Collection entries
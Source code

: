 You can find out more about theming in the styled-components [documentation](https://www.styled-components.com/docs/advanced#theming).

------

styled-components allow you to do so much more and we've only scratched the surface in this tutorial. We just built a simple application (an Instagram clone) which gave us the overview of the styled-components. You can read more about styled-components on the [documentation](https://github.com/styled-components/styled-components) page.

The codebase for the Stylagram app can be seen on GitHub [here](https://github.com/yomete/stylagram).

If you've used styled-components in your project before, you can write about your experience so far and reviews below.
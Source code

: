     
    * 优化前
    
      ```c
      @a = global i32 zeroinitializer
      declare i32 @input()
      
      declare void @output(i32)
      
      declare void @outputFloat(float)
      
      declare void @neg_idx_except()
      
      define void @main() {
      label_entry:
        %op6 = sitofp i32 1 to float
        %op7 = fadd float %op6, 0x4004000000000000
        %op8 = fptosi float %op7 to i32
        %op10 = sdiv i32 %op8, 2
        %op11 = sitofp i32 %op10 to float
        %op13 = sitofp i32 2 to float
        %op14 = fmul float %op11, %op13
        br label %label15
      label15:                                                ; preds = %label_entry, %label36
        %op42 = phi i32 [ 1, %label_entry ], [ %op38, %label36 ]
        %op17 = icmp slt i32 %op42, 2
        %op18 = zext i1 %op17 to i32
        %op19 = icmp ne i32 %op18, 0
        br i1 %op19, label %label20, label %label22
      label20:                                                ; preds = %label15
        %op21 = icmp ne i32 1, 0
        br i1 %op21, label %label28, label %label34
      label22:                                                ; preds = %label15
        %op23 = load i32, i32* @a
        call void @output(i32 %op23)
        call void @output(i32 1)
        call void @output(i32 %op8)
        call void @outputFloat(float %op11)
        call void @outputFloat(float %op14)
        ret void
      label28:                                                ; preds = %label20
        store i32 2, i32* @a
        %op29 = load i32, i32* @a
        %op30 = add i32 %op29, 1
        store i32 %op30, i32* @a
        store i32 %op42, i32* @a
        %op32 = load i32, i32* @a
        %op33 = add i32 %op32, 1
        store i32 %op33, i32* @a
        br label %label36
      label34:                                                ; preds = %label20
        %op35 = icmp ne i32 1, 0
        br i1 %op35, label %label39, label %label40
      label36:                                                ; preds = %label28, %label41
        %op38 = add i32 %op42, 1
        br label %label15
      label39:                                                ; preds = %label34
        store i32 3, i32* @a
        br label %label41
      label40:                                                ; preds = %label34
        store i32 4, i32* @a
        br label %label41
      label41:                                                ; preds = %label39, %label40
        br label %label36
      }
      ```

* _Exercise details_: Count every line of the data above that includes the word "sitofp", then state the total and nothing more.

* _Answer to the problem_: 3